A Cartoonist’s Guide to the Trinity
This Sunday is Holy Trinity Sunday. I love thinking and teaching about the Trinity. It was the core theological framework of my PhD dissertation. If you would like to get an introduction to the Trinity, I invite you to CLICK HERE to view my guide to the Trinity at my website. I’ve reproduced a portion of that page below for your convenience. It is full of visual resources that you are free to use. Blessings on your Holy Trinity Sunday!
- They believe in the Trinity–you know, the Father, Son, and Holy Spirit.
- They don’t really understand it…at all.
The Christian scripture mentions three people and gives them each divine qualities: the Father, the Son (Jesus), and the Holy Spirit. They all showed up at Jesus’ baptism at the same time, so they are distinct from each other. Yet, the Bible is pretty clear that there is only one God. Thus, the problem. Are there three gods, or one? Who are these three characters and how do they relate to each other and to the world?

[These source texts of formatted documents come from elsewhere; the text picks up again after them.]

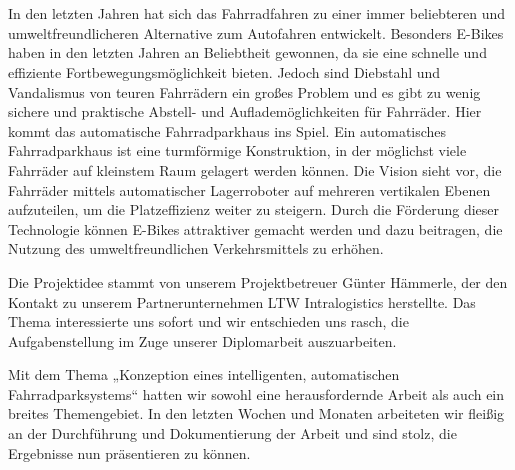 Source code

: \section*{}
In den letzten Jahren hat sich das Fahrradfahren zu einer immer beliebteren und umweltfreundlicheren Alternative zum Autofahren entwickelt. Besonders E-Bikes haben in den letzten Jahren an Beliebtheit gewonnen, da sie eine schnelle und effiziente Fortbewegungsmöglichkeit bieten. Jedoch sind Diebstahl und Vandalismus von teuren Fahrrädern ein großes Problem und es gibt zu wenig sichere und praktische Abstell- und Auflademöglichkeiten für Fahrräder. Hier kommt das automatische Fahrradparkhaus ins Spiel. Ein automatisches Fahrradparkhaus ist eine turmförmige Konstruktion, in der möglichst viele Fahrräder auf kleinstem Raum gelagert werden können. Die Vision sieht vor, die Fahrräder mittels automatischer Lagerroboter auf mehreren vertikalen Ebenen aufzuteilen, um die Platzeffizienz weiter zu steigern. Durch die Förderung dieser Technologie können E-Bikes attraktiver gemacht werden und dazu beitragen, die Nutzung des umweltfreundlichen Verkehrsmittels zu erhöhen.

\smallskip \noindent Die Projektidee stammt von unserem Projektbetreuer Günter Hämmerle, der den Kontakt zu unserem Partnerunternehmen LTW Intralogistics herstellte. Das Thema interessierte uns sofort und wir entschieden uns rasch, die Aufgabenstellung im Zuge unserer Diplomarbeit auszuarbeiten.

\smallskip \noindent Mit dem Thema „Konzeption eines intelligenten, automatischen Fahrradparksystems“ hatten wir sowohl eine herausfordernde Arbeit als auch ein breites Themengebiet. In den letzten Wochen und Monaten arbeiteten wir fleißig an der Durchführung und Dokumentierung der Arbeit und sind stolz, die Ergebnisse nun präsentieren zu können. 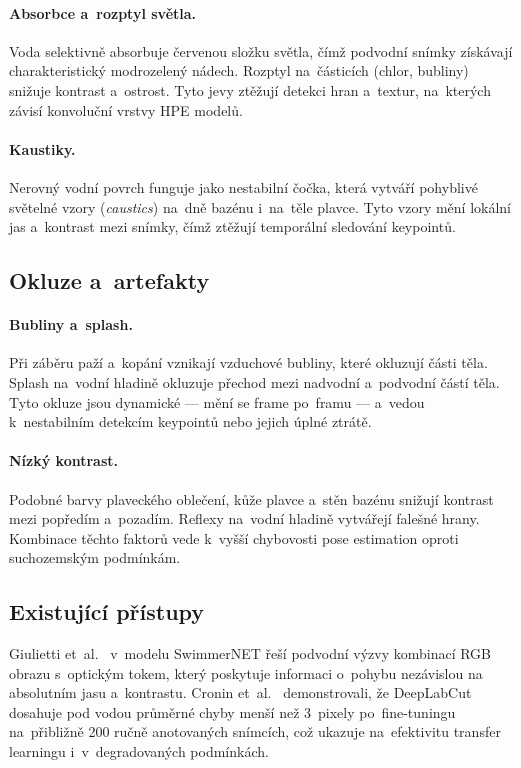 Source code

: \paragraph{Absorbce a~rozptyl světla.}
Voda selektivně absorbuje červenou složku světla, čímž podvodní snímky získávají charakteristický modrozelený nádech. Rozptyl na~částicích (chlor, bubliny) snižuje kontrast a~ostrost. Tyto jevy ztěžují detekci hran a~textur, na~kterých závisí konvoluční vrstvy HPE modelů.

\paragraph{Kaustiky.}
Nerovný vodní povrch funguje jako nestabilní čočka, která vytváří pohyblivé světelné vzory (\textit{caustics}) na~dně bazénu i~na~těle plavce. Tyto vzory mění lokální jas a~kontrast mezi snímky, čímž ztěžují temporální sledování keypointů.

\subsection{Okluze a~artefakty}

\paragraph{Bubliny a~splash.}
Při záběru paží a~kopání vznikají vzduchové bubliny, které okluzují části těla. Splash na~vodní hladině okluzuje přechod mezi nadvodní a~podvodní částí těla. Tyto okluze jsou dynamické --- mění se frame po~framu --- a~vedou k~nestabilním detekcím keypointů nebo jejich úplné ztrátě.

\paragraph{Nízký kontrast.}
Podobné barvy plaveckého oblečení, kůže plavce a~stěn bazénu snižují kontrast mezi popředím a~pozadím. Reflexy na~vodní hladině vytvářejí falešné hrany. Kombinace těchto faktorů vede k~vyšší chybovosti pose estimation oproti suchozemským podmínkám.

\subsection{Existující přístupy}

Giulietti et~al.~\cite{giulietti2023} v~modelu SwimmerNET řeší podvodní výzvy kombinací RGB obrazu s~optickým tokem, který poskytuje informaci o~pohybu nezávislou na absolutním jasu a~kontrastu. Cronin et~al.~\cite{cronin2019underwater} demonstrovali, že DeepLabCut~\cite{mathis2018deeplabcut} dosahuje pod vodou průměrné chyby menší než 3~pixely po~fine-tuningu na~přibližně 200 ručně anotovaných snímcích, což ukazuje na~efektivitu transfer learningu i~v~degradovaných podmínkách.

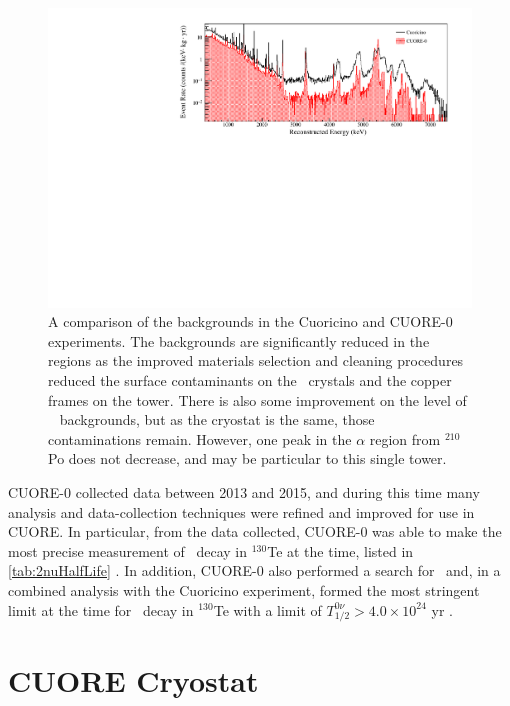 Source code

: \begin{figure}[htpb]
    \centering
    \includegraphics[width=\linewidth]{Figures/CUORE-0_vs_Cuoricino.pdf}
    \caption[A comparison of the backgrounds in the Cuoricino and CUORE-0 exeperiments.]
    {A comparison of the backgrounds in the Cuoricino and CUORE-0 experiments.
    The backgrounds are significantly reduced in the \gamma~ regions as the improved materials selection and cleaning procedures reduced the surface contaminants on the \teotwo~crystals and the copper frames on the tower.
    There is also some improvement on the level of \gamma~ backgrounds, but as the cryostat is the same, those contaminations remain.
    However, one peak in the $\alpha$ region from $^{210}$Po does not decrease, and may be particular to this single tower.}
    \label{fig:cuore-0_vs_cuoricino}
\end{figure}

CUORE-0 collected data between 2013 and 2015, and during this time many analysis and data-collection techniques were refined and improved for use in CUORE.
In particular, from the data collected, CUORE-0 was able to make the most precise measurement of \twonubb~decay in $^{130}$Te at the time, listed in \autoref{tab:2nuHalfLife} \cite{Alduino:2016vtd}.
In addition, CUORE-0 also performed a search for \zeronubb~and, in a combined analysis with the Cuoricino experiment, formed the most stringent limit at the time for \zeronubb~decay in $^{130}$Te with a limit of $T^{0ν}_{1/2}>4.0\times10^{24}$ yr \cite{Alfonso:2015wka}.

\section{CUORE Cryostat}
\label{sec:CUORE Cryostat}

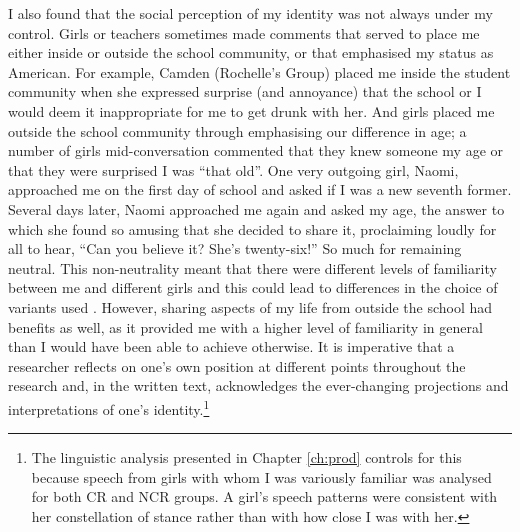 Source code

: I also found that the social perception of my identity was not always under my control. Girls or teachers sometimes made comments that served to place me either inside or outside the school community, or that emphasised my status as American. For example, Camden (Rochelle's Group) placed me inside the student community when she expressed surprise (and annoyance) that the school or I would deem it inappropriate for me to get drunk with her. And girls placed me outside the school community through emphasising our difference in age; a number of girls mid-conversation commented that they knew someone my age or that they were surprised I was ``that old''. One very outgoing girl, Naomi, approached me on the first day of school and asked if I was a new seventh former. Several days later, Naomi approached me again and asked my age, the answer to which she found so amusing that she decided to share it, proclaiming loudly for all to hear, ``Can you believe it?  She's twenty-six!''  So much for remaining neutral. This non-neutrality meant that there were different levels of familiarity between me and different girls and this could lead to differences in the choice of variants used \citep{cukoravilabailey}. However, sharing aspects of my life from outside the school had benefits as well, as it provided me with a higher level of familiarity in general than I would have been able to achieve otherwise. It is imperative that a researcher reflects on one's own position at different points throughout the research and, in the written text, acknowledges the ever-changing projections and interpretations of one's identity.\footnote{The linguistic analysis presented in Chapter \ref{ch:prod} controls for this because speech from girls with whom I was variously familiar was analysed for both CR and NCR groups. A girl's speech patterns were consistent with her constellation of stance rather than with how close I was with her.}  










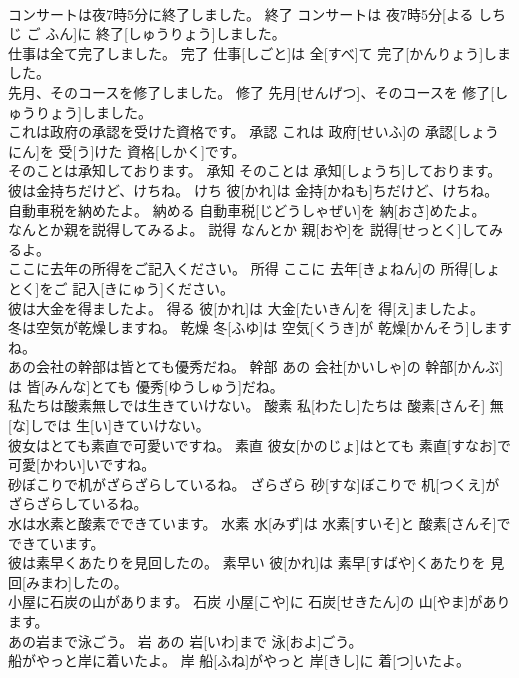 \documentclass[8pt]{extreport}
\begin{document}
\begin{CJK}{UTF8}{min}
\\	コンサートは夜7時5分に終了しました。	終了	コンサートは 夜7時5分[よる しち じ ご ふん]に 終了[しゅうりょう]しました。	
\\	仕事は全て完了しました。	完了	仕事[しごと]は 全[すべ]て 完了[かんりょう]しました。	
\\	先月、そのコースを修了しました。	修了	先月[せんげつ]、そのコースを 修了[しゅうりょう]しました。	
\\	これは政府の承認を受けた資格です。	承認	これは 政府[せいふ]の 承認[しょうにん]を 受[う]けた 資格[しかく]です。	
\\	そのことは承知しております。	承知	そのことは 承知[しょうち]しております。	
\\	彼は金持ちだけど、けちね。	けち	彼[かれ]は 金持[かねも]ちだけど、けちね。	
\\	自動車税を納めたよ。	納める	自動車税[じどうしゃぜい]を 納[おさ]めたよ。	
\\	なんとか親を説得してみるよ。	説得	なんとか 親[おや]を 説得[せっとく]してみるよ。	
\\	ここに去年の所得をご記入ください。	所得	ここに 去年[きょねん]の 所得[しょとく]をご 記入[きにゅう]ください。	
\\	彼は大金を得ましたよ。	得る	彼[かれ]は 大金[たいきん]を 得[え]ましたよ。	
\\	冬は空気が乾燥しますね。	乾燥	冬[ふゆ]は 空気[くうき]が 乾燥[かんそう]しますね。	
\\	あの会社の幹部は皆とても優秀だね。	幹部	あの 会社[かいしゃ]の 幹部[かんぶ]は 皆[みんな]とても 優秀[ゆうしゅう]だね。	
\\	私たちは酸素無しでは生きていけない。	酸素	私[わたし]たちは 酸素[さんそ] 無[な]しでは 生[い]きていけない。	
\\	彼女はとても素直で可愛いですね。	素直	彼女[かのじょ]はとても 素直[すなお]で 可愛[かわい]いですね。	
\\	砂ぼこりで机がざらざらしているね。	ざらざら	砂[すな]ぼこりで 机[つくえ]がざらざらしているね。	
\\	水は水素と酸素でできています。	水素	水[みず]は 水素[すいそ]と 酸素[さんそ]でできています。	
\\	彼は素早くあたりを見回したの。	素早い	彼[かれ]は 素早[すばや]くあたりを 見回[みまわ]したの。	
\\	小屋に石炭の山があります。	石炭	小屋[こや]に 石炭[せきたん]の 山[やま]があります。	
\\	あの岩まで泳ごう。	岩	あの 岩[いわ]まで 泳[およ]ごう。	
\\	船がやっと岸に着いたよ。	岸	船[ふね]がやっと 岸[きし]に 着[つ]いたよ。	

\end{CJK}
\end{document}
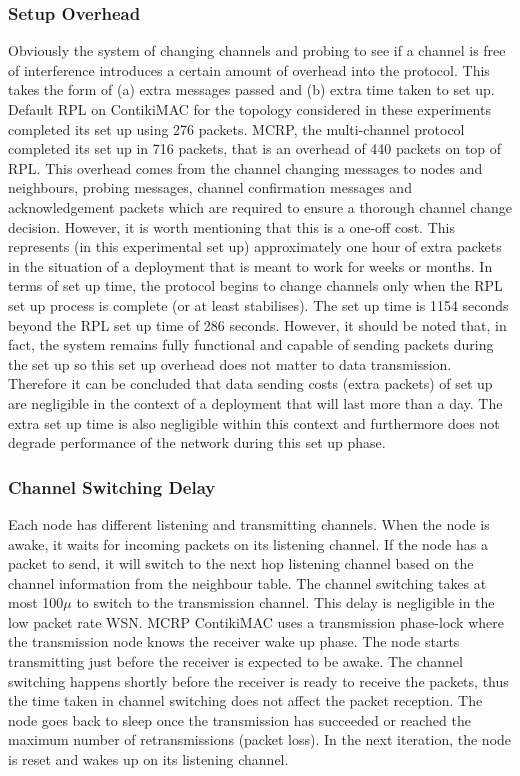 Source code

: \subsubsection{Setup Overhead}
Obviously the system of changing channels and probing to see if a channel is free of interference introduces a certain amount of overhead into
the protocol. This takes the form of (a) extra messages passed and (b) extra time taken to set up. Default RPL on ContikiMAC for the topology considered in these experiments completed its set up using 276 packets. MCRP, the multi-channel protocol completed its set up in 716 packets, that is an overhead of 440 packets on top of RPL. 
This overhead comes from the channel changing messages to nodes and neighbours, probing messages, channel confirmation messages and acknowledgement packets which are required to ensure a thorough channel change decision.
However, it is worth mentioning that this is a one-off cost. This represents (in this experimental set up) approximately one hour of extra packets in the situation of a deployment that is meant to work for weeks or months.  In terms of set up time, the protocol begins to change channels only when the RPL set up process is complete (or at least stabilises). The set up time is 1154 seconds beyond the RPL set up time of 286 seconds. However, it should be noted that, in fact, the system remains fully functional and capable of sending packets during the set up so this set up overhead does not matter to data transmission.
Therefore it can be concluded that data sending costs (extra packets) of set up are negligible in the context of a deployment that will last more than a day. The extra set up time is also negligible within this context and furthermore does not degrade performance of the network during this set up phase.

\subsubsection{Channel Switching Delay}
Each node has different listening and transmitting channels. When the node is awake, it waits for incoming packets on its listening channel. If the node has a packet to send, it will switch to the next hop listening channel based on the channel information from the neighbour table. The channel switching takes at most 100$\mu$ to switch to the transmission channel. This delay is negligible in the low packet rate WSN. MCRP ContikiMAC uses a transmission phase-lock where the transmission node knows the receiver wake up phase. The node starts transmitting just before the receiver is expected to be awake. The channel switching happens shortly before the receiver is ready to receive the packets, thus the time taken in channel switching does not affect the packet reception.
The node goes back to sleep once the transmission has succeeded or reached the maximum number of retransmissions (packet loss). In the next iteration, the node is reset and wakes up on its listening channel.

These are questions that have always fascinated me. They captivate me so much so that I worked them into my Ph.D. dissertation. This page is the home base for all my studies and doodles revolving around the trinity. I like to think about the Trinity in terms of Social Trinity. Allow me to explain…
The following playlist of four short animations will walk you through the basic introduction to the Social Trinity.
This is an illustration I created to depict Augustine’s language around the interplay of the three persons of the Trinity. Notice how each section of the celtic knot shows the evolution of the universe in the days of creation.
Flip through these slides to get a visual introduction to the Trinity. Use the button below to download the PowerPoint and Image Pack for your own study, preaching, and teaching.
A More Academic Introduction…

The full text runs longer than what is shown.